Right now, I don’t want to learn anything from this man.
Something tells me being his student is a recipe for disaster.
For my heart as well as my soul.
“If you want to discuss the merits of fairness, then I’m sure it can wait until tomorrow, can it not?”
He shakes his head.
“I’m not a big believer of procrastination. Why leave a lesson left untaught for tomorrow when you can do it so diligently today?”
“And what exactly is this lesson you are so eager to teach me?”
“That the wedding band on your finger doesn’t protect you as much as you think it does.”
My jaw slacks open again.
“You can’t hurt me,” I state with all the confidence I have.
“No.” He shakes his head again, wagging his finger at me. “The treaty stipulated that I can’t kill you. No one ever said a thing about hurting you.”
He’s lying.
He must be.
Alejandro swore to me that every family member made a blood vow to protect and care for the daughters that were sold into bondage for the sake of ending the Mafia Wars. He wouldn’t have lied to me.
Would he?
“You’re lying,” I rebuke, looking down at his relaxed demeanor on the bed and feeling utterly unnerved by how at ease he is.
“Am I? I might be. It’s possible. Made men aren’t known for being trustworthy. But there is one truth that not even you will be able to discard so easily. You vowed today to honor and obey me before God and all his witnesses. Which means that if I feel you have broken those vows in any way, then I’m within my right to punish you for it.”
My eyes widen at the threat gleaming in his distractingly exquisite eyes.
“Take off your robe.”
“No,” I’m quick to reply, my heart rattling double time in my chest.
My apprehension multiplies at the devilish smile that tugs at the corner of his upper lip. The sinister grin tells me that my refusal to do as he says was the exact response he was hoping for.
At lightning speed, he lifts off the bed and pulls me onto his lap, my chest hitting the edge of the mattress in such a way that the only thing preventing me from falling is his large palm pressed down on my lower back.
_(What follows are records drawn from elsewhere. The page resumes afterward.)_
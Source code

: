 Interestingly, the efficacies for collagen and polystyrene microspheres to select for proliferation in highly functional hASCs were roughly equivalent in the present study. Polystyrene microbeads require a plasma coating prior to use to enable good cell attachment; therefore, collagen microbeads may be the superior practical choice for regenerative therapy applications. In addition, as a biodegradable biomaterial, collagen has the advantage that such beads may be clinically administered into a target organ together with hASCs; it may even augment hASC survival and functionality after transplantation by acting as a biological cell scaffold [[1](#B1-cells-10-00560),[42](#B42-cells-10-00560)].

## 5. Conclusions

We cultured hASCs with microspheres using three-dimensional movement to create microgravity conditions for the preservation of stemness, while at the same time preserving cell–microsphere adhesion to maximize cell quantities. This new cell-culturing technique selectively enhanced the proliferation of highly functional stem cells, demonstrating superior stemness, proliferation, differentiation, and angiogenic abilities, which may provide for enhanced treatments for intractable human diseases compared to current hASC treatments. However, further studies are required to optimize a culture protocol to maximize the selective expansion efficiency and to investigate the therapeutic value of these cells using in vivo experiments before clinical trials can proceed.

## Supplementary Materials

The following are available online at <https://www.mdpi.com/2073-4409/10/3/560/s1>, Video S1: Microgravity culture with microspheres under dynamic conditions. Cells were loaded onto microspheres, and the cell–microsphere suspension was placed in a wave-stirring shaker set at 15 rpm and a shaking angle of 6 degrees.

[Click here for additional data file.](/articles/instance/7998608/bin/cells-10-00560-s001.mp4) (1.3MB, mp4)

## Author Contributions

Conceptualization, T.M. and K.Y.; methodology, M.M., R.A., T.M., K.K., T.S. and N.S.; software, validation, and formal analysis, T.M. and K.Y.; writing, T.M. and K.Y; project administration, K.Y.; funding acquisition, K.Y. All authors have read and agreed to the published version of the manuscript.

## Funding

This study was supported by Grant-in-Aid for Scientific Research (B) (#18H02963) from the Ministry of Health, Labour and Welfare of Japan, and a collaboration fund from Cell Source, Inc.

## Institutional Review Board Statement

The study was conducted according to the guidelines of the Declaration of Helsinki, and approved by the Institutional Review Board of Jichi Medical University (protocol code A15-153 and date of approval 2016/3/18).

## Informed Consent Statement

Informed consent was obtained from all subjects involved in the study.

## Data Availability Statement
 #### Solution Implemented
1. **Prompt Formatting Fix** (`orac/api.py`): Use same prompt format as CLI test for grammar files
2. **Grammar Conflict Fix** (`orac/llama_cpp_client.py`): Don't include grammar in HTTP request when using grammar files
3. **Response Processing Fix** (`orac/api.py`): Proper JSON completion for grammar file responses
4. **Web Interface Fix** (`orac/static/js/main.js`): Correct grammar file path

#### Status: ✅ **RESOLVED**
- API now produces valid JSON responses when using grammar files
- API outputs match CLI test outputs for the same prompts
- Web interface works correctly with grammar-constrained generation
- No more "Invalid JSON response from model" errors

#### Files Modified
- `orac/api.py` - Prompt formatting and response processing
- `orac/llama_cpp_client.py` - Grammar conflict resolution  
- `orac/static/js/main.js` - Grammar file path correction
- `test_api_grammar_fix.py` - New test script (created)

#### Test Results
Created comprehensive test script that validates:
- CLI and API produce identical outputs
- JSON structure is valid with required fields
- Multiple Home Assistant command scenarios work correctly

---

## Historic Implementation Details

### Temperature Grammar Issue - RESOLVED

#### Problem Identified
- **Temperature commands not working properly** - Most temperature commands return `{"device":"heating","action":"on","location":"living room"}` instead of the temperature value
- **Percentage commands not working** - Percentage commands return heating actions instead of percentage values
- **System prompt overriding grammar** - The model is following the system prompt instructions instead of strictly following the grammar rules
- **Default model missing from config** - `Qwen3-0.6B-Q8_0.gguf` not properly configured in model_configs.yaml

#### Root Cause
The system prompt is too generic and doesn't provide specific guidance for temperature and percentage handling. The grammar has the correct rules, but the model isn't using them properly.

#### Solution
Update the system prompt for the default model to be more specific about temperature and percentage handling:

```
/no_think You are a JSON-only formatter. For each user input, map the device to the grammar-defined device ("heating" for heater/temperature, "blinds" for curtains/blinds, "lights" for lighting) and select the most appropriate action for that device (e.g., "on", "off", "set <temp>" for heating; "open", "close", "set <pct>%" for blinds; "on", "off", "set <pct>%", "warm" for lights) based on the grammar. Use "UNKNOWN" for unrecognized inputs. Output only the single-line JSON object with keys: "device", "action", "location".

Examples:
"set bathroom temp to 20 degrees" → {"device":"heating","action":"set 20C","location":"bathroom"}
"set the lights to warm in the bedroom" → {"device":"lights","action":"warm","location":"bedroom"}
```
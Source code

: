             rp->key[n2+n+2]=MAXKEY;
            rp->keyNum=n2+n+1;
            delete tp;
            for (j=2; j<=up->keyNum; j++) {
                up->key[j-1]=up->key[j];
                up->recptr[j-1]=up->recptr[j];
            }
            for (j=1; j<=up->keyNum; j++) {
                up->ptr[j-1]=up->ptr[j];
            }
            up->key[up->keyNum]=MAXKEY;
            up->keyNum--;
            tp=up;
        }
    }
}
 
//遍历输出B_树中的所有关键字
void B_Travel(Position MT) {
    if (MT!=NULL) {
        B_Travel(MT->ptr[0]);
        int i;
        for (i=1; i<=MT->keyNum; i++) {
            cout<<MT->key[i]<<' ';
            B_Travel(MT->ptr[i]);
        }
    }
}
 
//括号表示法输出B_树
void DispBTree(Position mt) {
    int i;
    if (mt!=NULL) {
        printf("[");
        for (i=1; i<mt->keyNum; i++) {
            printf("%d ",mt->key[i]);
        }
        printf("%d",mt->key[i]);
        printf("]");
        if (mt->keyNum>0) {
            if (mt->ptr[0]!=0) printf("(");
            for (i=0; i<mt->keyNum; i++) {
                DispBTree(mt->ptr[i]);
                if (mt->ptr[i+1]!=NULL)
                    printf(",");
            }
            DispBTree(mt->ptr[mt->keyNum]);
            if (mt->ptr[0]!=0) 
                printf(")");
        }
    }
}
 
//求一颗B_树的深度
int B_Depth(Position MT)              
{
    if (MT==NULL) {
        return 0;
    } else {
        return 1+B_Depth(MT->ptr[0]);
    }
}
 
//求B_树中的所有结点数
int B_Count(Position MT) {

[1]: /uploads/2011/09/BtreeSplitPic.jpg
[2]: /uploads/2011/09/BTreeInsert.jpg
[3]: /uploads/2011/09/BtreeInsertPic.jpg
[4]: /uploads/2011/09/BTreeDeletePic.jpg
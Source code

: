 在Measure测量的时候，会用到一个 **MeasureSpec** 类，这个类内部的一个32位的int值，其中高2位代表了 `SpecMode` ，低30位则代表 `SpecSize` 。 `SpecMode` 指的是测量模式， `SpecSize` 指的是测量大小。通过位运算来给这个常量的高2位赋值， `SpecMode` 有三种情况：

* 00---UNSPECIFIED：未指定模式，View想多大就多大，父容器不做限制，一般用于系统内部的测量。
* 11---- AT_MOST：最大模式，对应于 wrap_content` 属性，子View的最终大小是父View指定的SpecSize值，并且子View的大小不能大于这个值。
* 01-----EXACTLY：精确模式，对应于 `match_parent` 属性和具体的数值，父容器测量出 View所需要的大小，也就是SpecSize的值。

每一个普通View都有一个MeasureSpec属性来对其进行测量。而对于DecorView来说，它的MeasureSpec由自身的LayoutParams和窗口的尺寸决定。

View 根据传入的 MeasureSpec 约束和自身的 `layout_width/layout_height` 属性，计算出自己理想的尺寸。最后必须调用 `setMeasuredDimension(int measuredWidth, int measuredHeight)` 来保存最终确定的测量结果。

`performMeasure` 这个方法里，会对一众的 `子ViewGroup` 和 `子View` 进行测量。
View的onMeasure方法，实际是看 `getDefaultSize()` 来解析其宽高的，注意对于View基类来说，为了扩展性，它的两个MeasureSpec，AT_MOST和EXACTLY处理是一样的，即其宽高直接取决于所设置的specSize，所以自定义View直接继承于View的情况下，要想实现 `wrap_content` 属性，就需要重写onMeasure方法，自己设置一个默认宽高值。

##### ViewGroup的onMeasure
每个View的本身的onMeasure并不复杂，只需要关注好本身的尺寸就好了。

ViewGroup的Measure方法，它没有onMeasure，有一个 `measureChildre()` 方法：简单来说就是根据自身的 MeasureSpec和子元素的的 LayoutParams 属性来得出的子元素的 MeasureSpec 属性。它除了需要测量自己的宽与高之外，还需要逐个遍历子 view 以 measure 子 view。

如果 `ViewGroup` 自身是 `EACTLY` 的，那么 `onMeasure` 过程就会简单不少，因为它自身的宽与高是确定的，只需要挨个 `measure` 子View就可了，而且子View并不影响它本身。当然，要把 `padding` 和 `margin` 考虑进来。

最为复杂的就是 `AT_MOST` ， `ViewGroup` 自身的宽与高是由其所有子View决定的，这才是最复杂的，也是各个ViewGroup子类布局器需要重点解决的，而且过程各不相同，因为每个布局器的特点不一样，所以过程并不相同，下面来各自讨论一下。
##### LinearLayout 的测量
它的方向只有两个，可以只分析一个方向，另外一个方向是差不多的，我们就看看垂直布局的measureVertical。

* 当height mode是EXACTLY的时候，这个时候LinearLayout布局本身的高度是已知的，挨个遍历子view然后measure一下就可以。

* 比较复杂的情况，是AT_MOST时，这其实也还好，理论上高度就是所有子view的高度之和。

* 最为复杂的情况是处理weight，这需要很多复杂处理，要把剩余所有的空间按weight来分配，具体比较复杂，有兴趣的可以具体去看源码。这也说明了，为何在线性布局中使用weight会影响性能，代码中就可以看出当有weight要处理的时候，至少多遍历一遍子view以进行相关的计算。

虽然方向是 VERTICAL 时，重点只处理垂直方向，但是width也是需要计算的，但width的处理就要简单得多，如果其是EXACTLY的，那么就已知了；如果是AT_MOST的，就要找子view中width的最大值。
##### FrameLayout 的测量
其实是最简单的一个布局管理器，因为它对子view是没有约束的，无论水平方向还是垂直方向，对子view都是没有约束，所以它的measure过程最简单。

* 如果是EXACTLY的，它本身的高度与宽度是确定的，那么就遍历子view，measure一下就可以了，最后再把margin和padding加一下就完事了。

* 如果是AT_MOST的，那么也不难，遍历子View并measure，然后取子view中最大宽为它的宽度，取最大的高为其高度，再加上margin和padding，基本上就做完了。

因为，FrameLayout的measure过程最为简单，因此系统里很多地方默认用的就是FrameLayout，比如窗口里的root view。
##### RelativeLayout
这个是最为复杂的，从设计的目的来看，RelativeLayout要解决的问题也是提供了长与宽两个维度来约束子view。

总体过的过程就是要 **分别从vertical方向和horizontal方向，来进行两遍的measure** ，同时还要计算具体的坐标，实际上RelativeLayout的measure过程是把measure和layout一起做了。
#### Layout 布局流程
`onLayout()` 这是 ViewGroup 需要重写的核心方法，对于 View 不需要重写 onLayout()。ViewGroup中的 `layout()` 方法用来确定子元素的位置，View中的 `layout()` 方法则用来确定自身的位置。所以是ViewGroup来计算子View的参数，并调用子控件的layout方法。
“If this is your idea of rational behavior, then I shudder to think when you’re being completely obtuse?!” I bite back through gritted teeth.
“Such big words,” he mocks. “So elegant. So fucking sophisticated. Let’s see how well-spoken you are after a few hard slaps on that rear of yours, aye?”
I don’t know what has me more frightened—that my husband of a few hours is about to spank me, or the fact that his accent just became that much thicker and more arresting.
When Tiernan lifts my robe over my head, I’m thankful it covers most of my face and how the debasement has my cheeks flushing a deep red.
“Do you always come to bed naked?” he asks, using that same husky tone in his voice that puts me on edge.
I don’t answer him.
If I’m going to end my wedding night being punished like an errant child, then I’m going to act like one and stubbornly keep my words to myself.
The cold air on my heated skin isn’t enough to cool my temper or my imagination. Suddenly I wish I could see his face so I can at least try and tell what he’s thinking.